**Work to complete**
Between the line containing "agendado mais antigo." and the line containing "- weak typing" lies a run of lines; give that run again exactly, with both of those lines, and nothing else from the entries below.

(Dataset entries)
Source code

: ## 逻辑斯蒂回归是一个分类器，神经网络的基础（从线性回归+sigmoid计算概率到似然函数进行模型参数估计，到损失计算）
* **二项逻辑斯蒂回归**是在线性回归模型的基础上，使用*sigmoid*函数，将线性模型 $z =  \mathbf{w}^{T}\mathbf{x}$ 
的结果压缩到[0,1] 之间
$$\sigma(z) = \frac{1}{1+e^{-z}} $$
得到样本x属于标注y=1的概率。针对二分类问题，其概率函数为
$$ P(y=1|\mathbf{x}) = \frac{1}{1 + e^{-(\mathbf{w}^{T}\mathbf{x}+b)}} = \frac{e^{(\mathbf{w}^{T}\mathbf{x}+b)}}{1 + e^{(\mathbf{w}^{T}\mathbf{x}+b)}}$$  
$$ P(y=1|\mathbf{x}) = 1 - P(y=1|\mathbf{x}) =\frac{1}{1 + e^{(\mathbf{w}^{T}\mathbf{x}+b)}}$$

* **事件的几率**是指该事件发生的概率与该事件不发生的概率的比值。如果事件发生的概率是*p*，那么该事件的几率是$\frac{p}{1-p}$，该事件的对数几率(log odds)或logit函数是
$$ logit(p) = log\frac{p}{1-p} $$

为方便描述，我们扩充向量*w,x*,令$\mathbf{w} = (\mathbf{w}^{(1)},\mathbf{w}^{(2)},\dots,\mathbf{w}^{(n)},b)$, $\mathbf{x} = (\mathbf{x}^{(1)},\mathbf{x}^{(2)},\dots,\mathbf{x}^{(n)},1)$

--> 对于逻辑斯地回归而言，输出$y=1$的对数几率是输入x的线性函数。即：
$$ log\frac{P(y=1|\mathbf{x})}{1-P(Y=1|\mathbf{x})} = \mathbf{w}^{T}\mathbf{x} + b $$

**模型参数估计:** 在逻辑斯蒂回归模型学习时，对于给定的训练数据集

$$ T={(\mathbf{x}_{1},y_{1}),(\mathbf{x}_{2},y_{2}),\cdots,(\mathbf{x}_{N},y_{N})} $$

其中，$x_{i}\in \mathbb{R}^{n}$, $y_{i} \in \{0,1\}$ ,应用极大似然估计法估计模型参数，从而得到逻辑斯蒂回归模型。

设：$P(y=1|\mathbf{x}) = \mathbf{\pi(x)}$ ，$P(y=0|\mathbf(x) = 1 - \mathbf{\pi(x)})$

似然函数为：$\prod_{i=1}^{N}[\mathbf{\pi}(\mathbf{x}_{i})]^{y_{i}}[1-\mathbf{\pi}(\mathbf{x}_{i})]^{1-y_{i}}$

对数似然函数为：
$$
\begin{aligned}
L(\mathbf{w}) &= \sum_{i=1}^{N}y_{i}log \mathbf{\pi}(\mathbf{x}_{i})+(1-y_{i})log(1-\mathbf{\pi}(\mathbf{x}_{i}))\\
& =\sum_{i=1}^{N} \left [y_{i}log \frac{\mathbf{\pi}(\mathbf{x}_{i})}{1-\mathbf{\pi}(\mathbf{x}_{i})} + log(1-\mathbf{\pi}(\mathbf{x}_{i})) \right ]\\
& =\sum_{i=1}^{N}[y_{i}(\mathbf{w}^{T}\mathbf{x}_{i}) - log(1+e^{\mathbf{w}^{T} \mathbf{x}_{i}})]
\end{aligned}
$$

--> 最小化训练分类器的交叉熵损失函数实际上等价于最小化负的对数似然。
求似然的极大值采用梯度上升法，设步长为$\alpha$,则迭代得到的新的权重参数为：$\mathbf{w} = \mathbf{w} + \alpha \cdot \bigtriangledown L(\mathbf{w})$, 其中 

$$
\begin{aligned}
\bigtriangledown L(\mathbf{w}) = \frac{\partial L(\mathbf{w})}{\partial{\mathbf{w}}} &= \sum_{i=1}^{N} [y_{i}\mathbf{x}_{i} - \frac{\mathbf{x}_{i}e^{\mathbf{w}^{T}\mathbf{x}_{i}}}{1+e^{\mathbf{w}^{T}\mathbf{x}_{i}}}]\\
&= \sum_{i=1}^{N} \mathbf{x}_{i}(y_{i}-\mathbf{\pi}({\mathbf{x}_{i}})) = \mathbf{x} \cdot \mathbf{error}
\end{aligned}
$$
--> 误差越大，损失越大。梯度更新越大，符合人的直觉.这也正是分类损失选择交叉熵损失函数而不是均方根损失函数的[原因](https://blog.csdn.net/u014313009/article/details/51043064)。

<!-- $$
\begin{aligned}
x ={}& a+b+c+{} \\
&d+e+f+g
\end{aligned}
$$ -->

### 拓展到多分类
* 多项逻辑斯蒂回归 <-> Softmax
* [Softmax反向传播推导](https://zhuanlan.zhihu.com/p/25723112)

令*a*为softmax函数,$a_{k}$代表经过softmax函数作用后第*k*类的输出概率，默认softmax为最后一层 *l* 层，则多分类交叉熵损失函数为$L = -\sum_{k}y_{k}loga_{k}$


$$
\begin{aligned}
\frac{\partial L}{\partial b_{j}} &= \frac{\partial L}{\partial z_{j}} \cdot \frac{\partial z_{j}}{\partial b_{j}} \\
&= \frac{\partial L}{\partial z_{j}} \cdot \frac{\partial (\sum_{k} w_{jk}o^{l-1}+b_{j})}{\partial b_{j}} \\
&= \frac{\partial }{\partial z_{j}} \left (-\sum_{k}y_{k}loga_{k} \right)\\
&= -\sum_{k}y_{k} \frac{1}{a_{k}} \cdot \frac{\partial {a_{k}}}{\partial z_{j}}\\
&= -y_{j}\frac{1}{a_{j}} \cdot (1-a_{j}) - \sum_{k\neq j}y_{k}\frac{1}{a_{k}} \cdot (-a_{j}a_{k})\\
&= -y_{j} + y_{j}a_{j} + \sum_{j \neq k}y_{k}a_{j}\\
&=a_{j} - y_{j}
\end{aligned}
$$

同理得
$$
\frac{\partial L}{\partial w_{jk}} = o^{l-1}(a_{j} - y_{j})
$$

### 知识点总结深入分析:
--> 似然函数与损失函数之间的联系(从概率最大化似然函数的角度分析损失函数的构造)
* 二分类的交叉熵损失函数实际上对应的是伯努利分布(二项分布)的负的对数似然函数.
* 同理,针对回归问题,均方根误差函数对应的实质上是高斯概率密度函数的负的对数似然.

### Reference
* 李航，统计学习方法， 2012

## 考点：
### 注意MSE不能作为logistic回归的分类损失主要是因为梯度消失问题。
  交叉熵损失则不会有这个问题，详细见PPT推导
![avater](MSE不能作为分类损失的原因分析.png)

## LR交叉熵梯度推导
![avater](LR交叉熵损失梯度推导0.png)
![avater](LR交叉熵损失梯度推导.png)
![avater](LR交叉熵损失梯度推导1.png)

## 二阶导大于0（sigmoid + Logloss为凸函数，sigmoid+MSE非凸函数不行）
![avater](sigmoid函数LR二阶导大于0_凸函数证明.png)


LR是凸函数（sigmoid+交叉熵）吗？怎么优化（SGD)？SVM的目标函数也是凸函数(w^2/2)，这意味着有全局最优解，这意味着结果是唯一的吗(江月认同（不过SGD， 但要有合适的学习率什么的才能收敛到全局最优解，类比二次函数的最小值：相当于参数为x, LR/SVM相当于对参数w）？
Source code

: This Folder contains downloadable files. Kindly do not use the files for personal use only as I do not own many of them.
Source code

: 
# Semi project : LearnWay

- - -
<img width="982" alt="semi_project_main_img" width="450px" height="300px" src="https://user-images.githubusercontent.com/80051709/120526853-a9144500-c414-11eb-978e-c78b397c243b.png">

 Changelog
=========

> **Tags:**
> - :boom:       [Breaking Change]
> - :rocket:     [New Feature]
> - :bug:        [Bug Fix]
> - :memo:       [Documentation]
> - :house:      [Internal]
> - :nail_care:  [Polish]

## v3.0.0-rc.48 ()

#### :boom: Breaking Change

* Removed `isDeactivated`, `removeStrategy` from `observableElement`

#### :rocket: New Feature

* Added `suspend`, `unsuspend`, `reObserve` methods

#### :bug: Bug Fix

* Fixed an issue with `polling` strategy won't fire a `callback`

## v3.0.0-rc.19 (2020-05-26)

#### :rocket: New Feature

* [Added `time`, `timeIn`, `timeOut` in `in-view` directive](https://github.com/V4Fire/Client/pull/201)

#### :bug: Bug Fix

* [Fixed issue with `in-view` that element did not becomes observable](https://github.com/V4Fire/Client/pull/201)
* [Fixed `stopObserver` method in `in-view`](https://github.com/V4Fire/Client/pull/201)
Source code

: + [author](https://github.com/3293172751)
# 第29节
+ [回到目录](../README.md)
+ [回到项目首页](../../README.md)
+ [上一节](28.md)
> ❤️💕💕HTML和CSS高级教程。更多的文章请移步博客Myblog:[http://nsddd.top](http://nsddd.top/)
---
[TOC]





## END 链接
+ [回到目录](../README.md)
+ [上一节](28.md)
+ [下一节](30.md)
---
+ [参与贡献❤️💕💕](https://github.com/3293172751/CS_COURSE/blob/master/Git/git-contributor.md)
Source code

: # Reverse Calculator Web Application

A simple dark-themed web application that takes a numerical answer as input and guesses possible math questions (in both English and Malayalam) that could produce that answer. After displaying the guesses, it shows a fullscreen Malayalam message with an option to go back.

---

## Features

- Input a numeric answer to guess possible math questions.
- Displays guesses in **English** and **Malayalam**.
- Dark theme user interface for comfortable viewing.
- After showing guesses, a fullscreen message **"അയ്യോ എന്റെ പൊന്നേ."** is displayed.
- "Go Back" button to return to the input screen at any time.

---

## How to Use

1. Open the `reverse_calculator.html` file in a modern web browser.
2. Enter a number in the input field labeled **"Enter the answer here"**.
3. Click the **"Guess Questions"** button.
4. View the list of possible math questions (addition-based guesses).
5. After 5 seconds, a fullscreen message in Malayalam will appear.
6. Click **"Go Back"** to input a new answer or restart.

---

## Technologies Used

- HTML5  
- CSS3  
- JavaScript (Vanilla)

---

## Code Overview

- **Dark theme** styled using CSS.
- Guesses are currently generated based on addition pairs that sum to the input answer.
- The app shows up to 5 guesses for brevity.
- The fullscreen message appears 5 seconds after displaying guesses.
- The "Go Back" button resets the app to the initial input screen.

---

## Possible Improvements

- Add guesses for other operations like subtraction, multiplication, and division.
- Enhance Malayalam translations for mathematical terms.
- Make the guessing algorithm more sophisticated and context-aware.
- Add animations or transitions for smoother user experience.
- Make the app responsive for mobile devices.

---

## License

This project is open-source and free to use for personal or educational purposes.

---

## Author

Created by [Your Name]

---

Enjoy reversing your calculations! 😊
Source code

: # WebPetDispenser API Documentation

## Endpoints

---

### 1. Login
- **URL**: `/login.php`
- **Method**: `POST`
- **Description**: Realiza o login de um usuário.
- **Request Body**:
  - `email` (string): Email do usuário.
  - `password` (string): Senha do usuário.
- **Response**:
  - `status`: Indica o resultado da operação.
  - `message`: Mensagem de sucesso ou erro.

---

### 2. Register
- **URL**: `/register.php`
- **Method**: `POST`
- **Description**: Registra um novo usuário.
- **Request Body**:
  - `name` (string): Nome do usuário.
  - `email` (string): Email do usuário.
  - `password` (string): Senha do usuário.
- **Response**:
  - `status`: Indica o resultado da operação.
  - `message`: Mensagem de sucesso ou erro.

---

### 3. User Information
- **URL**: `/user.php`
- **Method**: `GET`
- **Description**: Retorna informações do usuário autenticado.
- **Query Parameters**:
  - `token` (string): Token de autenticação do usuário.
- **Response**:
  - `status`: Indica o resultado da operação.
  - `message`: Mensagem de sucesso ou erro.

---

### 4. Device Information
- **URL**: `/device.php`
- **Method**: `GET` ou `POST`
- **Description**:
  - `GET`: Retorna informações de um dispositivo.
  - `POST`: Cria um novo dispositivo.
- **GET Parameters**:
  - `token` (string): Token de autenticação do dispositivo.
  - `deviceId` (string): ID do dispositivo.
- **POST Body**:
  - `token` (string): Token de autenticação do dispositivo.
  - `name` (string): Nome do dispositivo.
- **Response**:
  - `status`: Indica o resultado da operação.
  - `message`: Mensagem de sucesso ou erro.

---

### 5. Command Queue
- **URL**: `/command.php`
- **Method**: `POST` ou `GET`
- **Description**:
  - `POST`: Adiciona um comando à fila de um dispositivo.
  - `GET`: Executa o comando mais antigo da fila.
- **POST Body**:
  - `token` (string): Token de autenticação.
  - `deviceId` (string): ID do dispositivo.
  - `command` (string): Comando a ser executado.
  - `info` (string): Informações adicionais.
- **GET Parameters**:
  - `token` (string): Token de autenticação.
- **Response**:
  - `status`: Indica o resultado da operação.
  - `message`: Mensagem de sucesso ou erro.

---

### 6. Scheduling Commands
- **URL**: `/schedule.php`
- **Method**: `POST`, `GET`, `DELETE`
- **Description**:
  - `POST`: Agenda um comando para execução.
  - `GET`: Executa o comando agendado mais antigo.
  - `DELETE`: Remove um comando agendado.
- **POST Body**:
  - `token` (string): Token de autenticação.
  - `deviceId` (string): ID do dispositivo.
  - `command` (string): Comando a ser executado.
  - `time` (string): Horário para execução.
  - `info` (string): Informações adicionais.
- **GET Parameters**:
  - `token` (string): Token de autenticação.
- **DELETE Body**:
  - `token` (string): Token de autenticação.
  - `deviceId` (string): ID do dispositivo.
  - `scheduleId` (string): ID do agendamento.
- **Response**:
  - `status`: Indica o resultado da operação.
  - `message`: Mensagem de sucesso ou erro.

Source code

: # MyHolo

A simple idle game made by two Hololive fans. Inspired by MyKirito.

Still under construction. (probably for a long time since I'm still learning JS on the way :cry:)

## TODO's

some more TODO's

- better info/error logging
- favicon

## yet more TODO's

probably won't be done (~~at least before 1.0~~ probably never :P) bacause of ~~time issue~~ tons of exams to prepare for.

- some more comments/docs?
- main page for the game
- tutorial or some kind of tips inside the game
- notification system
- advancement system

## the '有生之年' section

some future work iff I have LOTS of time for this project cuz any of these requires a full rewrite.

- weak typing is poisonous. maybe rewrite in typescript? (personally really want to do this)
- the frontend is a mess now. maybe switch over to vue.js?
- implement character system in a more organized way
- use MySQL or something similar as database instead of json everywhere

**Solution to this task**
  - `GET`: Executa o comando agendado mais antigo.
  - `DELETE`: Remove um comando agendado.
- **POST Body**:
  - `token` (string): Token de autenticação.
  - `deviceId` (string): ID do dispositivo.
  - `command` (string): Comando a ser executado.
  - `time` (string): Horário para execução.
  - `info` (string): Informações adicionais.
- **GET Parameters**:
  - `token` (string): Token de autenticação.
- **DELETE Body**:
  - `token` (string): Token de autenticação.
  - `deviceId` (string): ID do dispositivo.
  - `scheduleId` (string): ID do agendamento.
- **Response**:
  - `status`: Indica o resultado da operação.
  - `message`: Mensagem de sucesso ou erro.

Source code

: # MyHolo

A simple idle game made by two Hololive fans. Inspired by MyKirito.

Still under construction. (probably for a long time since I'm still learning JS on the way :cry:)

## TODO's

some more TODO's

- better info/error logging
- favicon

## yet more TODO's

probably won't be done (~~at least before 1.0~~ probably never :P) bacause of ~~time issue~~ tons of exams to prepare for.

- some more comments/docs?
- main page for the game
- tutorial or some kind of tips inside the game
- notification system
- advancement system

## the '有生之年' section

some future work iff I have LOTS of time for this project cuz any of these requires a full rewrite.

- weak typing is poisonous. maybe rewrite in typescript? (personally really want to do this)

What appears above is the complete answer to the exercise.